691. fro Berwyk unto Ware. Ware is mentioned here in contrast to Berwick probably as the first town of any importance on the road from London to the north. [Hertfort had previously held this position, by virtue of its Bailiff keeping the keys of the Bridge across the Lee at Ware and so diverting the traffic. But in the reign of Henry III. Ware was freed from this tyranny and "by this means," Chauncy writes (Antiquities of Hertfortshire, Vo1. I. p. 203), "the great Road was turned from Hertfort through this town," which greatly throve in consequence.]
694. For in his male he hadde, etc. Lists of such mock relics are common with medieval satirists. In the excellent account of pardoners in Jusserand's English Wayfaring Life in the Middle Ages he quotes not only from Chaucer, but from Boccaccio, Heywood, and Rabelais. Among Heywood's relics are the jawbone of All Saints and the brain-pan of St. Michael.

695. lady, the old feminine genitive. Cp. St. Mary Cray, as contrasted with the neighbouring Foot's Cray, which shows that 'Mary' is a genitive.

699. ful of stones, closely studded with (more or less) precious stones.

701. whan that he fond A poure person dwellynge upon lond, etc. M. Jusserand (pp. cit.) translates from a Bull issued by Urban V., in 1369, against the pardoners employed by the Hospital of S. John of Jerusalem in England: "Very often, also, when they mean to hurt a rector, or his curate, they go to his church on some feast-day, especially at such time as the people are accustomed to come and make their offerings. They begin then to make their collections and continue until such an hour as it is not possible to celebrate mass conveniently that day. Thus they manage perversely to deprive these rectors and vicars of the offerings which accrue to them at such masses." Pardoners and friars were alike hated by the parish priests.

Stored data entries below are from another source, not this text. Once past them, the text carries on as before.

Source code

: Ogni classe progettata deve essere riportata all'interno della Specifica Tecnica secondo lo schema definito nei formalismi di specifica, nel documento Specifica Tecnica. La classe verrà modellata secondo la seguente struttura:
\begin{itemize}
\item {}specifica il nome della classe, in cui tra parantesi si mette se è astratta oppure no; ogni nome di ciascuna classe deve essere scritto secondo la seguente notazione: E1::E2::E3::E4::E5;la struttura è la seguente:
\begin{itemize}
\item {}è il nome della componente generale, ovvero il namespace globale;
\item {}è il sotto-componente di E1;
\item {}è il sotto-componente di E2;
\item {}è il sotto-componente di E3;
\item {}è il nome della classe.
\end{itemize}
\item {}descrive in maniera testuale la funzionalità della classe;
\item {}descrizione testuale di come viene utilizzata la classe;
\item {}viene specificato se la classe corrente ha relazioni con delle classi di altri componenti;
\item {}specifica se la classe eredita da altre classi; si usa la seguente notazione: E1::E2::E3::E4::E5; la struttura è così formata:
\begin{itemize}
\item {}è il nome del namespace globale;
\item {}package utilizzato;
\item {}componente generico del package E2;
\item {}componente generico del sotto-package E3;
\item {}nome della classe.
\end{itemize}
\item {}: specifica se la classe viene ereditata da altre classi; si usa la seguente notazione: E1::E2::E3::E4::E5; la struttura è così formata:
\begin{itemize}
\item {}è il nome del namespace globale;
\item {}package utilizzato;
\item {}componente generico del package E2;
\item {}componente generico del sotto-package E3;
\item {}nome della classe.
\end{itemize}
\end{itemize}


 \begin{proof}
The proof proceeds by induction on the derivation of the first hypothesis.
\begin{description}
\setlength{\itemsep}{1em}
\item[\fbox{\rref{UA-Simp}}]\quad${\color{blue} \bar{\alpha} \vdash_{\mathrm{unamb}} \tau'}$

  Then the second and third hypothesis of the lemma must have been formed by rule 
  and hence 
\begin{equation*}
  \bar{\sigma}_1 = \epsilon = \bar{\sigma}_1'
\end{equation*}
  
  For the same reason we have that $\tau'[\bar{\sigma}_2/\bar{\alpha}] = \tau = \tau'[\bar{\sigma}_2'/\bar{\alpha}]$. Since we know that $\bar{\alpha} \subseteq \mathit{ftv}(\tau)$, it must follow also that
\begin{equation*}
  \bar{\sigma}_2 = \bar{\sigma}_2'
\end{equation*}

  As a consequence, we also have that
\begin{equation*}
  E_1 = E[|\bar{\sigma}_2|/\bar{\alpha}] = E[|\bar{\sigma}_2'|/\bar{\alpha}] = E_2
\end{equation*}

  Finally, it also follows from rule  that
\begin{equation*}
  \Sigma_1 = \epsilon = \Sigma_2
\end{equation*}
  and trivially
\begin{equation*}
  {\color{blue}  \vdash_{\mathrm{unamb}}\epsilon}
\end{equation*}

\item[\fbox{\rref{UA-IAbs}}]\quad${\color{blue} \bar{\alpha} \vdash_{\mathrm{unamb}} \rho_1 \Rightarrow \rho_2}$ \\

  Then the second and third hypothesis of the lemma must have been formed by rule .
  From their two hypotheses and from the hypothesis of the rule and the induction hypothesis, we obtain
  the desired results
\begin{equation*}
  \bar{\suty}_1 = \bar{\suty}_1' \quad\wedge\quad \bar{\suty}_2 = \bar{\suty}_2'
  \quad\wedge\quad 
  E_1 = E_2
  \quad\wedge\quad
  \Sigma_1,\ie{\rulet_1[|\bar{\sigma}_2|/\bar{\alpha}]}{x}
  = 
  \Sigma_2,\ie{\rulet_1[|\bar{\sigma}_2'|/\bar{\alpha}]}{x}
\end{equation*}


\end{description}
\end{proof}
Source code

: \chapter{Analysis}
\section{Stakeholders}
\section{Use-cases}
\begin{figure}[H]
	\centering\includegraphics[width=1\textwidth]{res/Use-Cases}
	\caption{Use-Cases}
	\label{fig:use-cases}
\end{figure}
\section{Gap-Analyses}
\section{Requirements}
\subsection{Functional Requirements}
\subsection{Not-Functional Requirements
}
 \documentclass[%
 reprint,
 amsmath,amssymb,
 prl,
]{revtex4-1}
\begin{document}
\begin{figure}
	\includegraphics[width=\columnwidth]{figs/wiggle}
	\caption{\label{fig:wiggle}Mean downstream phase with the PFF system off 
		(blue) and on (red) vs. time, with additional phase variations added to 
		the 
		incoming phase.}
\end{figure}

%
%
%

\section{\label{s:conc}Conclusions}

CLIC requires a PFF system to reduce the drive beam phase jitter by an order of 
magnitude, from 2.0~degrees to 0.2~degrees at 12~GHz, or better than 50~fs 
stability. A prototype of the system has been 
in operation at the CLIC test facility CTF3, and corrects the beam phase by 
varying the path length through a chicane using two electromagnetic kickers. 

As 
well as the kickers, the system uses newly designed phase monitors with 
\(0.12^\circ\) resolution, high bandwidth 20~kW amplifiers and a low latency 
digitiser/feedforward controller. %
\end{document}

Heywood makes the parson summon a constable (Neighbour Pratt) to help him turn both his visitors out of church, an attempt in which they are only partly successful.

702. upon lond: we should now say ‘down in the country.'

703. Upon a day, on one day.

706. made the person and the peple his apes: fooled them. [A different turn is given to the phrase in the talk before the Prioress's Tale: "The monk put in the mannes hood an ape," imitated by Spenser, Faery Queen, III. ix. 31: "Thus was the ape by their faire handling put into Malbeccoes cape." See New Eng. Dict.]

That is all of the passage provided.